== TASK DESCRIPTION ==
Extract every entry word for word.

--- INFORMATION GIVEN Enclosed Below ---

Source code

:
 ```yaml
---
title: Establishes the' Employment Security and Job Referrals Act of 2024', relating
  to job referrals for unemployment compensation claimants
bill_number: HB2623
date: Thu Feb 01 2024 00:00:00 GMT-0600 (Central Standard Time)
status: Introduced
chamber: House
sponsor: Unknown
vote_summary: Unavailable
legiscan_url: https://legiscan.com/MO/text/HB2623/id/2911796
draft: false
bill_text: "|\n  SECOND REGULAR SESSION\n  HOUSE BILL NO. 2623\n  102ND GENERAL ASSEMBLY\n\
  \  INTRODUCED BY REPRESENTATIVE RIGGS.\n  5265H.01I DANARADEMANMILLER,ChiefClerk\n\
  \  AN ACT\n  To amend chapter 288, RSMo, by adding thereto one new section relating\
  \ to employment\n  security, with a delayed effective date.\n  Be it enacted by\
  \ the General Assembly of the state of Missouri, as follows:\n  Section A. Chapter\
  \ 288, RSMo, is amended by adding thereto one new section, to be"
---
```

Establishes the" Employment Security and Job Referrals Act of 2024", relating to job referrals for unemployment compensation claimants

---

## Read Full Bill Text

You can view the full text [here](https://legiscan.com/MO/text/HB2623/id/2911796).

--- End of Enclosed INFORMATION GIVEN ---

== RESPONSE TO THE EXERCISE ==
Source code

:
 ```yaml
---
title: Establishes the' Employment Security and Job Referrals Act of 2024', relating
  to job referrals for unemployment compensation claimants
bill_number: HB2623
date: Thu Feb 01 2024 00:00:00 GMT-0600 (Central Standard Time)
status: Introduced
chamber: House
sponsor: Unknown
vote_summary: Unavailable
legiscan_url: https://legiscan.com/MO/text/HB2623/id/2911796
draft: false
bill_text: "|\n  SECOND REGULAR SESSION\n  HOUSE BILL NO. 2623\n  102ND GENERAL ASSEMBLY\n\
  \  INTRODUCED BY REPRESENTATIVE RIGGS.\n  5265H.01I DANARADEMANMILLER,ChiefClerk\n\
  \  AN ACT\n  To amend chapter 288, RSMo, by adding thereto one new section relating\
  \ to employment\n  security, with a delayed effective date.\n  Be it enacted by\
  \ the General Assembly of the state of Missouri, as follows:\n  Section A. Chapter\
  \ 288, RSMo, is amended by adding thereto one new section, to be"
---
```

Establishes the" Employment Security and Job Referrals Act of 2024", relating to job referrals for unemployment compensation claimants

---

## Read Full Bill Text

You can view the full text [here](https://legiscan.com/MO/text/HB2623/id/2911796).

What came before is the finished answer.